Nov.6 “Conservative Challenges to Feminism on the Japanese Internet” by Tadashisa Hamada

“Conservative Challenges to Feminism on the Japanese Internet: A Historical Analysis”


During the Media Biotope Salon meeting on Nov. 6, 2014 Tadahisa Hamada, a doctoral student at the Graduate School of Interdisciplinary Information Studies, University of Tokyo shared with us his research that previously had been presented at the annual conference of the Association of Internet Researchers (AoIR) held in Daegu, South Korea on 21-25 October.

The presentation was based on a collaborative project with Takanori Tamura, a lecturer at Hosei University and Leslie Tkach-Kawasaki, an Associate Professor a the University of Tsukuba. The authors argue that as the last decade has seen a shift to the right in Japanese society and politics, among the supporting groups for this tendency there are rightist groups and Internet users with rightist or racist ideas who are also largely anti-feminist.

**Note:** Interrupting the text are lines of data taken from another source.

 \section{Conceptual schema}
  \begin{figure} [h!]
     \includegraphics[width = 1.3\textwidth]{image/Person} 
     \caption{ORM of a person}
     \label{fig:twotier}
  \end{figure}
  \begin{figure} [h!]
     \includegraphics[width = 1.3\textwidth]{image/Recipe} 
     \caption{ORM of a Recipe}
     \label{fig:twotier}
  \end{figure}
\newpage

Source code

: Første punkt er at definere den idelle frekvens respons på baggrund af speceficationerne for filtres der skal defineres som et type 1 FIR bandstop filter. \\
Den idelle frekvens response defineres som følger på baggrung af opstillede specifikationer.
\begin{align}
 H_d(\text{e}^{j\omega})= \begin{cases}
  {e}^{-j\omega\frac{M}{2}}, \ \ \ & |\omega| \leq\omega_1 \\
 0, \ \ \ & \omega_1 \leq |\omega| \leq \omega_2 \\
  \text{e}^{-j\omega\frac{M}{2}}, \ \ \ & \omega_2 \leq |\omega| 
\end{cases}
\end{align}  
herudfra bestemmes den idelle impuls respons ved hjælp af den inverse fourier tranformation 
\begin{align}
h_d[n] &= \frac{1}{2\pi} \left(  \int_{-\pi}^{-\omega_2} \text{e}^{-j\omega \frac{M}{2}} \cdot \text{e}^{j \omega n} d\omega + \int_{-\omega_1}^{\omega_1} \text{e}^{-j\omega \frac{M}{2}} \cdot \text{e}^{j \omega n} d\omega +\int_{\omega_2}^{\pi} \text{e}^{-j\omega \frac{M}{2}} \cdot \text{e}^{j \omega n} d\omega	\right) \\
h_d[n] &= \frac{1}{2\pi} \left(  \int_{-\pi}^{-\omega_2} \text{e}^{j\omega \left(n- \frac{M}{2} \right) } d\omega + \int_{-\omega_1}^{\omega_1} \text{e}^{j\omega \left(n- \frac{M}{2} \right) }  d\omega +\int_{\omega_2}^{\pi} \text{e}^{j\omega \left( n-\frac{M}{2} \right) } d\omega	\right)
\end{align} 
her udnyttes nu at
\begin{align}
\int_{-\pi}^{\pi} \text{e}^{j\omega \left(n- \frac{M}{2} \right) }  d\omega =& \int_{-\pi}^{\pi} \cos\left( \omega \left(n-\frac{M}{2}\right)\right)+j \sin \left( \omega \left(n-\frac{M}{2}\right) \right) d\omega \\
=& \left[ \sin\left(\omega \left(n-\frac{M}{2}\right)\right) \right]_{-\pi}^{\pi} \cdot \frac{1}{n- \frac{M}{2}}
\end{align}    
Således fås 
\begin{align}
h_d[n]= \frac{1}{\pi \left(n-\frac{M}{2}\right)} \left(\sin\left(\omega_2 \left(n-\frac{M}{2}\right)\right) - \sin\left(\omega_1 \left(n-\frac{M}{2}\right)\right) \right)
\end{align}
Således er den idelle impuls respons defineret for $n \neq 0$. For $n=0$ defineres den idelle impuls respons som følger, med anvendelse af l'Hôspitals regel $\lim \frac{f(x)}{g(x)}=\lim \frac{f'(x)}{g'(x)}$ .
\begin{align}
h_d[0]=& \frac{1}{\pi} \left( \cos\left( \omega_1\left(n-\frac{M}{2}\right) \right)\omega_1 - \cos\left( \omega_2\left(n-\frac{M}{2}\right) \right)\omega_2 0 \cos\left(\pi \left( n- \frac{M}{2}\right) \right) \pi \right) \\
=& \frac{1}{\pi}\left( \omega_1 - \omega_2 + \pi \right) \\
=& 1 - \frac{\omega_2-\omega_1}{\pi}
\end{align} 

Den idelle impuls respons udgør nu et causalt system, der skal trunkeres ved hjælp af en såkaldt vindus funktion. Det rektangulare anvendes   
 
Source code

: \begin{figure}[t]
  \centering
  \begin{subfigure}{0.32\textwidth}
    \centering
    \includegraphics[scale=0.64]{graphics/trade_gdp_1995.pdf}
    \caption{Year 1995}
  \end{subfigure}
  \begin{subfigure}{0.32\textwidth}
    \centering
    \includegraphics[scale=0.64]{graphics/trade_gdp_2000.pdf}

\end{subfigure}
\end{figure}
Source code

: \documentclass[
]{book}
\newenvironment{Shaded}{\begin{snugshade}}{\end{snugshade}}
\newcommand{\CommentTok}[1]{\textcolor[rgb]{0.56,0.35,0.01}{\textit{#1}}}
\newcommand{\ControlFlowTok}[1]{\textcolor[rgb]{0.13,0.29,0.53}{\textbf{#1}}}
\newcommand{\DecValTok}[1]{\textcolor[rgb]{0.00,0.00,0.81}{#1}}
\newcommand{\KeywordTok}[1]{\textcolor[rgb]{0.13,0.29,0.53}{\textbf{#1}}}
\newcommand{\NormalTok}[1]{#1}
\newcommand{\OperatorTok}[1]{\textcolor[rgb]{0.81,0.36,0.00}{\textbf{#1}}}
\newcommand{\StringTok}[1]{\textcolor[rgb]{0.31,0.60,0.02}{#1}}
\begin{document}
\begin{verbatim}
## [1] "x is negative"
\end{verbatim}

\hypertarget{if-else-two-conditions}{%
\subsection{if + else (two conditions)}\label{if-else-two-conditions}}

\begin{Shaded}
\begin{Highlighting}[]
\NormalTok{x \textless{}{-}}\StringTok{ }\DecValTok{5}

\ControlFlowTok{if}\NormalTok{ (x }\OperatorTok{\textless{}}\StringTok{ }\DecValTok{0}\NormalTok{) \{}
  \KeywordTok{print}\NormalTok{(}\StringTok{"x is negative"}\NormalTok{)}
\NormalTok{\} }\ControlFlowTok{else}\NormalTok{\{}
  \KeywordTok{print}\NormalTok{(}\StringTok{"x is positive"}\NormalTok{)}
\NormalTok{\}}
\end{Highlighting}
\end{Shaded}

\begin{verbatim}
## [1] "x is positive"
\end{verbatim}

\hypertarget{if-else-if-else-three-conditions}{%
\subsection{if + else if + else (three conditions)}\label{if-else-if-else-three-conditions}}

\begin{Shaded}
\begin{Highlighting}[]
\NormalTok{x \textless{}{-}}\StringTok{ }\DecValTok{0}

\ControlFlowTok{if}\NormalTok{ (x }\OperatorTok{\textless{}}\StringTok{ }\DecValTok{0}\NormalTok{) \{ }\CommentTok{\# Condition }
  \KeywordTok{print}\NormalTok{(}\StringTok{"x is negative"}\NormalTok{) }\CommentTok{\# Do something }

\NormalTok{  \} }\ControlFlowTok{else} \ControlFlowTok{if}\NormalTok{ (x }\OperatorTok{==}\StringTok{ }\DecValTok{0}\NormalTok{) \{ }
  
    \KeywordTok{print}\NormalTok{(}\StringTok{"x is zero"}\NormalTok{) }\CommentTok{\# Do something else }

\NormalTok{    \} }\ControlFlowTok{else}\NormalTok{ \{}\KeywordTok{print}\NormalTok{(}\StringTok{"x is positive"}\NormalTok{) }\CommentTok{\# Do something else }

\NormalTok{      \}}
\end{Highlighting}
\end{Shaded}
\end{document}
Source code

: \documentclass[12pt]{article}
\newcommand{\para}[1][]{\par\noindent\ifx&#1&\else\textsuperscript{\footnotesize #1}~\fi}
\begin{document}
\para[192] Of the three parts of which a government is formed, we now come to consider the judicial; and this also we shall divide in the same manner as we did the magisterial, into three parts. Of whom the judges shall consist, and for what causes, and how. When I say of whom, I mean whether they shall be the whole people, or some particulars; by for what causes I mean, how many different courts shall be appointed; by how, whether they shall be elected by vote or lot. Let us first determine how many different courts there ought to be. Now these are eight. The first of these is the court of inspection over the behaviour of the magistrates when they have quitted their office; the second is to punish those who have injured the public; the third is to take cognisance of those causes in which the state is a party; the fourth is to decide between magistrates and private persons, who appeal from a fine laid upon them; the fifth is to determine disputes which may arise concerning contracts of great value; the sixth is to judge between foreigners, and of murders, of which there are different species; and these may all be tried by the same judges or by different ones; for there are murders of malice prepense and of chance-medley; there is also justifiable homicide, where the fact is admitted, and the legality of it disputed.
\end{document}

Hamada.san.4slides01 Hamada.san.4slides02 Hamada.san.4slides03

In the early days of the Internet in Japan, networking among minority groups, such as minority activism, feminism, environmentalism, and peace movements, thrived through online communities that were utilized as electronic fora for public debates. However, in recent years we have been facing a paradoxical situation: the Internet is being used by backlash groups to attack feminists and minority groups in Japan. The authors argue that this phenomenon is to some extent due to the marginalization of feminism in Japan both on the Internet and in real politics. Our analysis of how and why feminism became marginalized is based on historical research. Through stressing the role that ICTs have played in this marginalization we show how there are strong connections between the techno and the social in Japan.